CSY's usual excuse is that they don't think that it is worth committing the
resources to, at the cost of leaving other things not done.

This is essentially a correct statement, IMHO, as such a project should
*not* be a CSY engineering project, it should be a CSY *marketing* project.
Marketing should be paying for this kind of thing, and should arrange for
both the funding and the personnel to carry it out.  It's up to marketing to
decide if having great TPC numbers for the 3000 would be a more valuable
sales tool than, say, a month of magazine advertising, etc.

I'm skeptical that a "shared source" project would get anywhere, but then
again this is an "application" programming project, not some esoteric
technical thing, so there ought to be a wider group of potential
participants for this than for, say, Query enhancements.

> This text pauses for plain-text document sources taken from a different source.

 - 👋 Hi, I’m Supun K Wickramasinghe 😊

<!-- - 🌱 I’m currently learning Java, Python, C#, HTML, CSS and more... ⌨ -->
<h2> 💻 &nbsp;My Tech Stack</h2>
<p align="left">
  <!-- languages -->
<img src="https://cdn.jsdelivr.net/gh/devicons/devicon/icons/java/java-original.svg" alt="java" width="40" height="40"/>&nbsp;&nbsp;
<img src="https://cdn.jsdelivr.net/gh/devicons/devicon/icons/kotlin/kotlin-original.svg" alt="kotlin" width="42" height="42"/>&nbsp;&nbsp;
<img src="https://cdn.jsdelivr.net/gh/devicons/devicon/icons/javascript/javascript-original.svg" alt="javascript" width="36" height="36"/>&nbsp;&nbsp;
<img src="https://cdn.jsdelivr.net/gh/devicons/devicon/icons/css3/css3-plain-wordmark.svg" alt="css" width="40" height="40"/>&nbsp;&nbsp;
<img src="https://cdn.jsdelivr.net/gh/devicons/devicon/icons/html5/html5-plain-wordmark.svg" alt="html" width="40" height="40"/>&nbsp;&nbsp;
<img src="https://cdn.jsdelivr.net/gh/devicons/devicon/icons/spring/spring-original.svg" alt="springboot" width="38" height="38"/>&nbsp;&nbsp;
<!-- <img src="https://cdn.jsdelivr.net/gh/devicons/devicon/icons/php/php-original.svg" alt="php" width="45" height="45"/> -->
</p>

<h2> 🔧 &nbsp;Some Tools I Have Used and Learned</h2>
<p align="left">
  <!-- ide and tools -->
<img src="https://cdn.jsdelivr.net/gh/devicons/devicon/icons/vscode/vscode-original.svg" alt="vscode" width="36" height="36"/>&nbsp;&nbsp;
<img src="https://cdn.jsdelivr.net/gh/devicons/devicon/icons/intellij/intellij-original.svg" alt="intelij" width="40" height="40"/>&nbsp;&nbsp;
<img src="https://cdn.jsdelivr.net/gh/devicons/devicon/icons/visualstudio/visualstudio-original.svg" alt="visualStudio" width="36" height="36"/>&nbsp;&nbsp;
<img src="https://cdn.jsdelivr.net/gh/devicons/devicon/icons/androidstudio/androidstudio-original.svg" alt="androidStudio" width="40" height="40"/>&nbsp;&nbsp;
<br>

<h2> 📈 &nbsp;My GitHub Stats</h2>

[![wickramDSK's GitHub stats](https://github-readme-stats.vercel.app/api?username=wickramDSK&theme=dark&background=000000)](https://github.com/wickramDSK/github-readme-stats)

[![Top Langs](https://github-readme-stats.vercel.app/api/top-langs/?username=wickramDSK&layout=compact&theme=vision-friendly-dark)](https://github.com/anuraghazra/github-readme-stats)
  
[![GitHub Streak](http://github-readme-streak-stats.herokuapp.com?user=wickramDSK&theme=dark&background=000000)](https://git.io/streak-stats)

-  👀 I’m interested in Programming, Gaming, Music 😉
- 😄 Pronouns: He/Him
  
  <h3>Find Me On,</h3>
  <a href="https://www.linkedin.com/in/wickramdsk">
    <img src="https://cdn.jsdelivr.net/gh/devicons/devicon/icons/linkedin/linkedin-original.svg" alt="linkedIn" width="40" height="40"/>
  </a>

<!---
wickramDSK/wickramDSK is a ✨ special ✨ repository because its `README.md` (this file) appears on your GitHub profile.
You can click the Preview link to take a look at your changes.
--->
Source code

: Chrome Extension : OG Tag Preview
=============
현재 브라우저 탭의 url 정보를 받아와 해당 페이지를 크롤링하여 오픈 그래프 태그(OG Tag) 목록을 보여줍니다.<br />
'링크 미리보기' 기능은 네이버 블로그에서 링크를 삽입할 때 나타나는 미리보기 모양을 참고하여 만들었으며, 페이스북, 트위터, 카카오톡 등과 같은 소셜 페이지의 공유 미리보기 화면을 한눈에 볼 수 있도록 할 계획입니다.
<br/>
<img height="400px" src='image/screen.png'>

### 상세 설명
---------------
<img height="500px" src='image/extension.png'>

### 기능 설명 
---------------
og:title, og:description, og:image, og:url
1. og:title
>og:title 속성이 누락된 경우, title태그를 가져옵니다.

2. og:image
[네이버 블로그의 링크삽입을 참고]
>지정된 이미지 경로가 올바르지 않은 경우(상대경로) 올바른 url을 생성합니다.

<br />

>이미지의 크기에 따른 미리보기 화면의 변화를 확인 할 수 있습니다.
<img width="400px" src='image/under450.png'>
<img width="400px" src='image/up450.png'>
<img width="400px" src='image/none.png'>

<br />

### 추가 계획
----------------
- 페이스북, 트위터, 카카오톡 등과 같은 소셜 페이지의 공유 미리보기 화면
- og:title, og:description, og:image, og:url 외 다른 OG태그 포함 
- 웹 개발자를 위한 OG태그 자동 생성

Lots of people consistently miss a key point about open/shared source, which
is that it only works if there is someone willing to spend virtually their
full time driving and managing the project.  Look at all of the *successful*
open source projects and at the core you'll find one individual who drives
the project and who did all of the original work.  That central person also
usually has to complete at least a basic implementation before others can be
interested in the project.  You can't make stone soup without a stone.  So
open source usually won't work to get other people to do the things that
*you* think should be done.

Having said that, the best way to do TPC-C on the 3000 would probably be
with a group effort that included input from all of the most experienced
application and database designers and performance experts on the 3000.  If
CSY Marketing would provide the funding for the one technical project
coordinator/architect to oversee, manage, and drive the project, or if
someone in the community is willing to voluntarily take on this role, then
there would probably be lots of people willing to offer advice and possibly
programming effort to the project.

Another option would be for one 3rd party company who depends on the 3000
for their existence, or a consortium of such companies, to provide the
funding required to get the project going.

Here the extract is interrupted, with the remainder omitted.